Single-Period Ease of Movement = Distance / Box Ratio

Ease of movement, however, is formed via the same concept behind a moving average. Namely, various single-period ease of movements are added together and divided by the number of periods considered.

This helps to smooth the indicator over time, simplify the process of identifying trends, and find areas of convergence or divergence. (An area of convergence pertains to price running one way and ease of movement moving in the same direction after some previous time apart. An area of divergence pertains to price and the indicator running opposite each other.)

## How to Use the Ease of Movement Indicator

### Example #1

Some traders use a break above or below the zero line in order to enter into a trade. Above zero readings are bullish and therefore a potential indication to enter into a buy/long trade. Below zero readings are bearish and therefore a potential indication to enter into a sell/short trade.

To avoid false signals, traders might prefer to only take trades where the indicator is a certain threshold above the zero line. In certain consolidating markets, the indicator will frequently pass above and below zero.

For example, on the daily chart of the S&P 500, one might choose to only go long once the ease of movement indicator runs above 10,000. Similarly, they may also only go short once the indicators runs below -10,000. What this particular level is will be dependent on the asset itself. Between the first two vertical white lines represents a buy/long signal with the indicator above 10,000 and closed out once back below 10,000. The second pair of vertical white lines represents a sell/short signal with the indicator below -10,000 and closed out once back above -10,000.

### Example #2

Ease of movement can also be used to confirm other indicators.

For example, if one is using a breakout above or below the Bollinger bands as a trade signal, the signal may be confirmed by observing that ease of movement is also above or below zero in the relevant direction. An exit from the trade could include either a break down below zero (or some specified level) on the ease of movement or, for instance, a touch of the middle band on the Bollinger bands.

For example: The first vertical white line indicates the entry point while the second line denotes the exit point of the trade.
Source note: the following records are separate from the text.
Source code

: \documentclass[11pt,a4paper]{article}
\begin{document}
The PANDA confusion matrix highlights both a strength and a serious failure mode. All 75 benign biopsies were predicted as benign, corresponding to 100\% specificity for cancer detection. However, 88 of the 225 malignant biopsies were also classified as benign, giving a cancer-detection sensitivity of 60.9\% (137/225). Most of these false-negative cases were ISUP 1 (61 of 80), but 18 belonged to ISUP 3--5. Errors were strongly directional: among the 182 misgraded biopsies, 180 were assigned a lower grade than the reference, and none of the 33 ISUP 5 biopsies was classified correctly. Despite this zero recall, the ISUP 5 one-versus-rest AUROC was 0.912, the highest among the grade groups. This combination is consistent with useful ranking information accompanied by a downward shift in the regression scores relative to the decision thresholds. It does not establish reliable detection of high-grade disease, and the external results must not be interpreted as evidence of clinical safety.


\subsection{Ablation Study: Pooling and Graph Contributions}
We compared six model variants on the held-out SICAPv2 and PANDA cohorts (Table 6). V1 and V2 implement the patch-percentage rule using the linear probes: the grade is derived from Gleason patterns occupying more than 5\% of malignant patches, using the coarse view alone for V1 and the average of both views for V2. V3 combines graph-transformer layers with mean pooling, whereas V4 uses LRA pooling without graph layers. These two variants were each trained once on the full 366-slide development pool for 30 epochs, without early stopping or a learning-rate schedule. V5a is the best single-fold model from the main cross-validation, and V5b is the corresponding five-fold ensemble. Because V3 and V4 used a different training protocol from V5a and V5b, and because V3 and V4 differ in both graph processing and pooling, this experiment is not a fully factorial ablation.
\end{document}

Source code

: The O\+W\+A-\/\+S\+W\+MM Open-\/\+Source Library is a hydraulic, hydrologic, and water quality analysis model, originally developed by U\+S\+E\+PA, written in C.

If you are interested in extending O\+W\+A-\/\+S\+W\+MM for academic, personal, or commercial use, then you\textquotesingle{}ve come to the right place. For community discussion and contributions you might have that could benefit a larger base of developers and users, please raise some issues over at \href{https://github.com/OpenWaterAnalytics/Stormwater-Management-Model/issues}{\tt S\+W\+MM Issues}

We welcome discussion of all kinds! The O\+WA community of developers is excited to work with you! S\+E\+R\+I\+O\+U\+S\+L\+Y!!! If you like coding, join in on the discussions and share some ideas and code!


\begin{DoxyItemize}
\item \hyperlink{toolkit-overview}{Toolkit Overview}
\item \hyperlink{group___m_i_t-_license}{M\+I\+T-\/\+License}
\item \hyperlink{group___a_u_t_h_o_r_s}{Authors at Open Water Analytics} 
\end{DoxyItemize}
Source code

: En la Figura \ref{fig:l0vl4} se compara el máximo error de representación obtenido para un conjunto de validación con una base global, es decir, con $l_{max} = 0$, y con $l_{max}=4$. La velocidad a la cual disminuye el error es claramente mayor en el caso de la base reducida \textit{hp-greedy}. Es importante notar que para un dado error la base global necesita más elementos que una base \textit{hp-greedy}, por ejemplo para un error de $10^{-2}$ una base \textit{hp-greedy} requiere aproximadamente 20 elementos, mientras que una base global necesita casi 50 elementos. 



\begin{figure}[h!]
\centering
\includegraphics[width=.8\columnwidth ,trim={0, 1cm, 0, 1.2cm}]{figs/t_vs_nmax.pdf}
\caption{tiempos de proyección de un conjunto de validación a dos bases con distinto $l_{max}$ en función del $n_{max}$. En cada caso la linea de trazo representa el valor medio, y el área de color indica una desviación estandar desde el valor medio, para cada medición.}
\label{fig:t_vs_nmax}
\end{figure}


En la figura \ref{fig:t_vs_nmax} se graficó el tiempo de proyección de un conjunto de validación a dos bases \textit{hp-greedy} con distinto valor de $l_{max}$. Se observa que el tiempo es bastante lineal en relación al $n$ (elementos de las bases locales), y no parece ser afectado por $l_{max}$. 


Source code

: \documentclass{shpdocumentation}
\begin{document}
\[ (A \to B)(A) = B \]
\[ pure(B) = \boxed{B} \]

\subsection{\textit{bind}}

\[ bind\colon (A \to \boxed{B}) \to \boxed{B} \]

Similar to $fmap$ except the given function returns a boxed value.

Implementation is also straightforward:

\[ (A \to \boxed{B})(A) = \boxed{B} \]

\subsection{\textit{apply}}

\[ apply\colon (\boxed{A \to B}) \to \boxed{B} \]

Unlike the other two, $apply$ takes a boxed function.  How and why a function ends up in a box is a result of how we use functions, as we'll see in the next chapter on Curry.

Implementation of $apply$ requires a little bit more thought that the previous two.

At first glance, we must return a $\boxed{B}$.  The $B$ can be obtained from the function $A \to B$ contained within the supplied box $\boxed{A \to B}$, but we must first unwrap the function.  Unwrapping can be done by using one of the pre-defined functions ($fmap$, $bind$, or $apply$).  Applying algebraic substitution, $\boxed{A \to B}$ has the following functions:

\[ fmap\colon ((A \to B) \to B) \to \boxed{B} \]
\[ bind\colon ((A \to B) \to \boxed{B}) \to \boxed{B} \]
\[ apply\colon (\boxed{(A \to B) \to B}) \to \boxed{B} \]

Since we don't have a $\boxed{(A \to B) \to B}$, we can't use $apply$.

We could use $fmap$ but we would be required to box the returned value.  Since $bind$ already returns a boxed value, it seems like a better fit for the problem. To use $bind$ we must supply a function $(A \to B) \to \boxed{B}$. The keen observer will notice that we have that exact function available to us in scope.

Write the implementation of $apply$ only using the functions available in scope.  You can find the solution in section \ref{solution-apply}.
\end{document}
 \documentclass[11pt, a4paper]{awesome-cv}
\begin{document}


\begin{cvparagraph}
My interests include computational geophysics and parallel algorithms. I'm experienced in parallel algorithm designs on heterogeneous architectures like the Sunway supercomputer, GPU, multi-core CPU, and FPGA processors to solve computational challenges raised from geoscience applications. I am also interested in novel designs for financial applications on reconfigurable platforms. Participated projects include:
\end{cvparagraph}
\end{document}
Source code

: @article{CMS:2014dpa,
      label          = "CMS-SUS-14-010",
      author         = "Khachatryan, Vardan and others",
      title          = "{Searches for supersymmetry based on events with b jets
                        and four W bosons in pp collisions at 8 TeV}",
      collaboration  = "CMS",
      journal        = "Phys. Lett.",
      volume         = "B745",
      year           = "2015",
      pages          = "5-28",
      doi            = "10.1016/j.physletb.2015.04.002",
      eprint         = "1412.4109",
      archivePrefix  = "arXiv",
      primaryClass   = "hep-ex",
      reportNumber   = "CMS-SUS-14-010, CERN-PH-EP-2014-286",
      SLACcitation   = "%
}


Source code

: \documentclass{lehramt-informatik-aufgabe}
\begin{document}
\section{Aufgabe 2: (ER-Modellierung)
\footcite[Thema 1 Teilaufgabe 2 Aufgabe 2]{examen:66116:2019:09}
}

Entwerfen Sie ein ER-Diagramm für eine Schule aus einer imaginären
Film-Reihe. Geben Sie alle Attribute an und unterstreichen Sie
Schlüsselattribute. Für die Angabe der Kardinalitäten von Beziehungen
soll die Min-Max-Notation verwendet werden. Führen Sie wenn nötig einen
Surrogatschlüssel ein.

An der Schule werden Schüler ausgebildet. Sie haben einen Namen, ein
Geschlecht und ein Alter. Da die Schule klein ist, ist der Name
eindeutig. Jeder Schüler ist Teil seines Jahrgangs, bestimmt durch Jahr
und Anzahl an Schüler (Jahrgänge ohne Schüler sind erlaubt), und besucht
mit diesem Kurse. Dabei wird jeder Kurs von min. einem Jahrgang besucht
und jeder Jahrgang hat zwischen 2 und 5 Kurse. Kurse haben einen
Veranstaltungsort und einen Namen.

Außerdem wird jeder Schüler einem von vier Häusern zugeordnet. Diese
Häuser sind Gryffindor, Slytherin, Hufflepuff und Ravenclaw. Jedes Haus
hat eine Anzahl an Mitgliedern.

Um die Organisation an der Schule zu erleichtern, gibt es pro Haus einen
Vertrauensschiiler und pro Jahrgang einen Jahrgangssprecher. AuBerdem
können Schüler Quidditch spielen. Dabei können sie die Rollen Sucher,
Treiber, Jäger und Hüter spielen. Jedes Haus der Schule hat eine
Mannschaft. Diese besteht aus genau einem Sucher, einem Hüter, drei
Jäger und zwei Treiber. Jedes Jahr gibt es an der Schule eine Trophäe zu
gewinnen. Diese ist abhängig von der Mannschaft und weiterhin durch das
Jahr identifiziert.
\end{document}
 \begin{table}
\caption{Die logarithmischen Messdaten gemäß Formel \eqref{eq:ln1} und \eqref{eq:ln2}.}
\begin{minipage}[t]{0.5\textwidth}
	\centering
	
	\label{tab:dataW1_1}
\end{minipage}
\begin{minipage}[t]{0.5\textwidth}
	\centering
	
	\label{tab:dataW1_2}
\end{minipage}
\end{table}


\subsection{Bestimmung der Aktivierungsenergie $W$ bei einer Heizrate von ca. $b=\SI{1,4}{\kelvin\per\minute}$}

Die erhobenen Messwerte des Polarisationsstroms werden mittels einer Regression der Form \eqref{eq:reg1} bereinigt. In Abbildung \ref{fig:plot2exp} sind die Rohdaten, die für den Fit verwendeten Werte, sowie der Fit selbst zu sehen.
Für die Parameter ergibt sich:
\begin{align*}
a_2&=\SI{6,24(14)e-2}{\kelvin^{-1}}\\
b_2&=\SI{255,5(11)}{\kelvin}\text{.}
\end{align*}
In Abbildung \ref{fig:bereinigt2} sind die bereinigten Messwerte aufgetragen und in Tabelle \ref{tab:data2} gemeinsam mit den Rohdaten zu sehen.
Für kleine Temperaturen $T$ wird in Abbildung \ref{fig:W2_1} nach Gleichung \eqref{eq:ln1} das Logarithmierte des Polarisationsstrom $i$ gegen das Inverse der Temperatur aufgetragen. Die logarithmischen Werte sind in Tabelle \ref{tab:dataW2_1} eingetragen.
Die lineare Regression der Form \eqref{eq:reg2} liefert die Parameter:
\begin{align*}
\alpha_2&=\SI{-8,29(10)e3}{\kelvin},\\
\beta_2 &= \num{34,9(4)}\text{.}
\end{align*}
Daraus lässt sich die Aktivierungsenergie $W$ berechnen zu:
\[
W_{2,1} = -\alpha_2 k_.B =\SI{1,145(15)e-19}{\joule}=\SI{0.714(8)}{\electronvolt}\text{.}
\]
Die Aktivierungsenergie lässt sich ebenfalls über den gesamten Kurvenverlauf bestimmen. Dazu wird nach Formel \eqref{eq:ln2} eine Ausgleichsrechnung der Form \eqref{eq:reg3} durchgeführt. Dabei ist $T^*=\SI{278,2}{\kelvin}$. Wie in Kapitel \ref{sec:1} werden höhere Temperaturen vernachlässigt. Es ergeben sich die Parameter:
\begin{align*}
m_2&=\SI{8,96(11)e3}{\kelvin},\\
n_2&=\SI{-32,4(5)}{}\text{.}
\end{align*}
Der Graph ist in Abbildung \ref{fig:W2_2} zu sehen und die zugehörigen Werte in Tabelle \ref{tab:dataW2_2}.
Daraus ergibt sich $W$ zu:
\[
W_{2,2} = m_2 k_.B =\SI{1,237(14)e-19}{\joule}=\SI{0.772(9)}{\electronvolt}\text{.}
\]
We can also see from this chart that the strength of the downtrend – as denoted by the ease of movement – is much greater than previous uptrend. Qualitatively, a trader might interpret this as selling pressure being much more formidable than buyers’ ability to prop up the market. Accordingly, he or she could look to cut their long positions in this market or stay out of it altogether.

## Conclusion

The ease of movement indicator is designed to track price as it relates to volume.

A more positive value denotes a stronger uptrend, as evidenced by a greater positive change in price relative to volume. Likewise, a greater negative value illustrates a stronger downtrend, as denoted by price falling an amount greater than the rise in volume.

If traders realize that price is moving in one direction more easily – i.e., each unit of volume carries price further in one direction relative to another – they might be biased toward trading in that particular direction. If the indicator is above zero, this might be interpreted as a bullish signal. It might be interpreted as a bearish signal if the indicator is below zero.

Like all indicators, the ease of movement should not be used in isolation. It should be used to confirm other indicator tools or as part of a broader system where multiple indicators line up at once.